La nueva remesa de pulseras que se repartirá dentro de unas semanas será similar a los localizadores GPS actuales. Parecen collares, MP3, relojes o mandos de garaje. Son dispositivos discretos que no estigmatizan, ni a la víctima, ni al agresor, y sí deberían disuadir del delito, sobre todo en el caso de los pederastas en sus primeras salidas. En este supuesto, las alarmas saltarían en las proximidades de colegios. Aunque nuestro actual Derecho Penal no permite esta medida una vez cumplida la pena, salvo que la recoja la sentencia.
El equipo del ingeniero electrónico Federico Barrero, de la Universidad de Sevilla, está desarrollando, junto a la empresa Visión Sistemas de Localización, una tecnología basada en la del Keruve, un localizador para personas con alzhéimer: “Permitirá monitorizar las órdenes de alejamiento, y alertar rápidamente a los implicados y a los poderes públicos”. Se explorarán el hardware y el software de modernos sistemas electrónicos con capacidad de interacción con otros sistemas públicos y privados. “Pretendemos desarrollar un prototipo de comunidad virtual con la tecnología Web 2.0, que permitirá la creación de redes sociales de aislamiento y la ayuda de expertos jurídicos y psicológicos”.

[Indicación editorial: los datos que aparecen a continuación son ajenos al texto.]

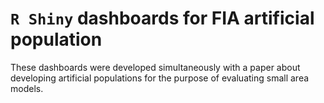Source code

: # `R Shiny` dashboards for FIA artificial population

These dashboards were developed simultaneously with a paper about developing artificial populations for the purpose of evaluating small area models.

Aunque la tecnología a veces juega también del lado del delincuente. Muchos terroristas han utilizado, por ejemplo, las nuevas consolas para pergeñar ataques. En algunas cárceles, como las británicas, están prohibidas. Por otro lado, Reino Unido, que cumple ahora su décimo aniversario en el uso de pulseras telemáticas, ofrece un balance positivo de ellas: 145.000 personas han podido aliviar su condena, y el porcentaje de satisfacción ronda el 80%. En Argentina, la tasa de fracaso es mayor. Allí, un preso que cumplía arresto domiciliario bajo un sistema de monitorización asesinó a cuatro personas. Lo hizo con un software, un corte en la línea telefónica y 500 pesos. En Canadá, Suecia y Australia, la tasa de conformidad alcanza el 90%. Obama ha solicitado un análisis para aplicar pulseras a miles de reclusos más.
Estas medidas, a la vez de integración y de defensa de la sociedad, no se conciben sin una revisión de las cárceles (véase el recuadro de arriba). En la macroprisión gaditana Puerto III, la innovación tecnológica se combina con programas de tratamiento para drogodependientes y condenados por violencia de género o agresión sexual. Se han incorporado detectores antivándalos y sistemas electrónicos de toma de huellas dactilares. La prisión mexicana de Iztapalapa, una de las más conflictivas del planeta, comienza a dotarse con avanzada tecnología. El edificio será panóptico: se construirá de modo que todo su interior sea visible desde un solo punto. Pero todo sistema ha resultado ineficaz a la hora de templar la ira del preso. Ni en las prisiones de máxima seguridad de EEUU, Oak Park Heights Supermax, el correccional Lebanon de Ohio…, han podido evitar algunas reyertas sonadas. Será porque la cárcel, aunque la modernidad esté lavando su cara, nunca dejará de ser ese sitio donde, como dijo Cervantes: “Toda incomodidad tiene su asiento y todo ruido hace su habitación”.